Den Staub abgeklopft und wieder zurück in der Kleinstadt Haggash wurde den Abenteurern noch die versprochene Belohnung zuteil und ein weiterer kostenloser Aufenthalt im Gasthof Traveller‘s Boon war natürlich eine Selbstverständlichkeit. Verbleibende Kenku wurden aus der Region verbannt und flüchteten noch am gleichen Tag.

Rhunath und die Reise nach Osten

Die Reise geht weiter nach Rhunath, wo zunächst kein durchschlagender Erfolg möglich ist.

Informationen/Gerüchte:
Menschen greifen elfische Siedlungen an
80% der Waffen werden in die Kasernen einbezogen
Wir finden keine Informationen heraus, wie wir eine Audienz beim König erlangen
Im Südosten des Elfenlandes ist anscheinend schon Krieg an der Kornkammer ausgebrochen
Wir bekommen einen offiziellen Auftrag von Hofmarschall des elfischen Königs:
Farleigh’s Well liefert keine Grundnahrungsmittel mehr seit einigen Tagen, wir sollen herausfinden, wieso es so ist. Wir haben eine Frist von sieben Tagen.

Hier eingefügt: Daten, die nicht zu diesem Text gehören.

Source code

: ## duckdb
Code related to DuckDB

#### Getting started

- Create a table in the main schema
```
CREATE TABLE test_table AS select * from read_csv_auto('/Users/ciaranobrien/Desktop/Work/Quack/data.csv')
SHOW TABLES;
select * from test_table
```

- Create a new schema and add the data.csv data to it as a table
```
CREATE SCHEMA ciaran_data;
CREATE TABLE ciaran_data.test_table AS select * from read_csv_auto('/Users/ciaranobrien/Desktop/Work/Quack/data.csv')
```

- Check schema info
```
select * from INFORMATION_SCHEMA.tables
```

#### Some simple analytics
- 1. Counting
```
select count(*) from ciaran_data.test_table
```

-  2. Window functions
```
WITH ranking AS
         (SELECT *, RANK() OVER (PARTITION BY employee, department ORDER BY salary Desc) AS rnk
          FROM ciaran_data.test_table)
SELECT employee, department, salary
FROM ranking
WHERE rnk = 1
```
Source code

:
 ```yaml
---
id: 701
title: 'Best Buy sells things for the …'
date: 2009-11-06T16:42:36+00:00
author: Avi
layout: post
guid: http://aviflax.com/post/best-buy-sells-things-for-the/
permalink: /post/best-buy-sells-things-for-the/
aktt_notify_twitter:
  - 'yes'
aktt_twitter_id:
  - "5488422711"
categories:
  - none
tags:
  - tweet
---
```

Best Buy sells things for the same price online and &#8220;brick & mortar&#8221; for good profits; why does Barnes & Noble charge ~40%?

Imogen läßt sich lieber nicht sehen, die anderen erfahren, dass der König durch die Zwischenfälle an der südlichen Grenze für Zufallsbesucher keine Zeit hat und die wöchentliche Audienz auf Monate hin ausgebucht ist. Eine Prioritätsanpassung wäre unter Umständen über eine erfolgreiche Untersuchung der Nachschubprobleme denkbar, die derzeit die Getreidelieferungen aus dem Osten zum Erliegen gebracht hat. Die Gruppe entschliesst sich dazu, eine Reise nach Farleigh’s Well zu unternehmen, um der Sache auf den Grund zu gehen.

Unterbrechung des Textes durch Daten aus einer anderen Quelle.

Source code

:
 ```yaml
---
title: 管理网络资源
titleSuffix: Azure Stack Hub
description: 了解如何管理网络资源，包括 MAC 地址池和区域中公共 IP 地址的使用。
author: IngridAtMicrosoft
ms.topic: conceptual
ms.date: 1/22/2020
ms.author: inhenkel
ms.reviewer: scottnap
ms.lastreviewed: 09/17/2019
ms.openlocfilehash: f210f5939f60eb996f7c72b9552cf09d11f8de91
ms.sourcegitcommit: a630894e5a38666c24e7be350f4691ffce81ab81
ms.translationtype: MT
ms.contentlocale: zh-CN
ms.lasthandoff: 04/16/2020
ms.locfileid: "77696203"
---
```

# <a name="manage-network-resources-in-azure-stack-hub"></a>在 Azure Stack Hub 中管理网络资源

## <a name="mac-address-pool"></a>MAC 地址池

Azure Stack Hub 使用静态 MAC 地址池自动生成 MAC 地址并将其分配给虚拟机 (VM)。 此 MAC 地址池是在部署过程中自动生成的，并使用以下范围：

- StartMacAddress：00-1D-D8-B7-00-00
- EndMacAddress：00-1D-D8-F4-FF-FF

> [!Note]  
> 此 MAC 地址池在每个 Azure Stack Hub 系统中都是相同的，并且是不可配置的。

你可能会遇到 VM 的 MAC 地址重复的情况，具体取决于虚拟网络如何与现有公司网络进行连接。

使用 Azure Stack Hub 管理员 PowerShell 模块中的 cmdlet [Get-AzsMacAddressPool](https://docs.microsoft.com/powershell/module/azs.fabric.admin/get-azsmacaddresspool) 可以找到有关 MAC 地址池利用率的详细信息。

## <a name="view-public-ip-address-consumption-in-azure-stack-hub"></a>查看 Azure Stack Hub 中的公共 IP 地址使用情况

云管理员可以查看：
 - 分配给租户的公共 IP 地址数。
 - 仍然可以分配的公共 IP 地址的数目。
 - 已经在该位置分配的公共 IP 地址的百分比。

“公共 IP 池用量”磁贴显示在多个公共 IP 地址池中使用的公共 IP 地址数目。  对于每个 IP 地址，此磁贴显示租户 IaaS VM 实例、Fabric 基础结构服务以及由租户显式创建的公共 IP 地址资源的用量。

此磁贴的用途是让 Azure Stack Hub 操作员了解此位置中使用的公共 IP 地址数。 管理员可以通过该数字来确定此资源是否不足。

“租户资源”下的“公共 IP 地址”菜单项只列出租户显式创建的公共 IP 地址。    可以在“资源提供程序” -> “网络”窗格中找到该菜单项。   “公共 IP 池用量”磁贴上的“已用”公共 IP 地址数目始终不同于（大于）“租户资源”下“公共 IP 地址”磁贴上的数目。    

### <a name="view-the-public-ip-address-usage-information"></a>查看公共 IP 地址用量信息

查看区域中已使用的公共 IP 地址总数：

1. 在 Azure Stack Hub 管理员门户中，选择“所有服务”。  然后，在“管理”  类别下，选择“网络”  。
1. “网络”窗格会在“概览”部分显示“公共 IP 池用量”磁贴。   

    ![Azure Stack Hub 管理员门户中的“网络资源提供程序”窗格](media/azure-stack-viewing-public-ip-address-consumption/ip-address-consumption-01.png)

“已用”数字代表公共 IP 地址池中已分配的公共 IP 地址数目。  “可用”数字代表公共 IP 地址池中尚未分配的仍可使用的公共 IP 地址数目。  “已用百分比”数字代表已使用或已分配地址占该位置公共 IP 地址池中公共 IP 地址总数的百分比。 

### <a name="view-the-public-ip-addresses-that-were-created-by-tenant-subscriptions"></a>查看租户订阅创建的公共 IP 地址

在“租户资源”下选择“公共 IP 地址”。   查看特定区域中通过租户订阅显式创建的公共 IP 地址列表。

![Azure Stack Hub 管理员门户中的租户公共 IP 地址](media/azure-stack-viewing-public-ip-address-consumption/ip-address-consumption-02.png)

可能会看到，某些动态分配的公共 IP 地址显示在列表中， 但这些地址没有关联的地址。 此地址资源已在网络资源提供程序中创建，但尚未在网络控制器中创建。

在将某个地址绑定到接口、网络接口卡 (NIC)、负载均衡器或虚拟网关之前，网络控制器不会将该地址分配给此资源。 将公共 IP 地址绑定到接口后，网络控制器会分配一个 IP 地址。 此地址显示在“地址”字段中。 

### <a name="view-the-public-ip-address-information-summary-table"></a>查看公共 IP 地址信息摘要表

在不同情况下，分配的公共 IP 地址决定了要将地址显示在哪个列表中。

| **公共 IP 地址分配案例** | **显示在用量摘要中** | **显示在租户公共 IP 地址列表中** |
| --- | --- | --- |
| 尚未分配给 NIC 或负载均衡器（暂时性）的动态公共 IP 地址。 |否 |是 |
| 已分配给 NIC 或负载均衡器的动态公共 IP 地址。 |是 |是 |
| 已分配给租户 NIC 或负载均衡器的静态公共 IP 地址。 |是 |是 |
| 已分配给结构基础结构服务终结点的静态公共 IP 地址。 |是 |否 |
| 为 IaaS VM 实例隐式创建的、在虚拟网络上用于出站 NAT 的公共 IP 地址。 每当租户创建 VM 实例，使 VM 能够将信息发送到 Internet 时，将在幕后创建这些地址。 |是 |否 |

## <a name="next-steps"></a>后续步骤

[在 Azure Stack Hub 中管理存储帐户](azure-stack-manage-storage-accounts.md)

Unsere Gruppe kauft ein wenig Ausrüstung, schnelle Pferde und reiten los. Wir kommen an dem Dorf an und sehen drei Waffen vor dem Tor stehen. Als wir reingehen wollen, stürmen einige Wölfe auf uns zu! Der Kampf ist aufreibend, aber ohne große Verluste können wir das Rudel bezwingen.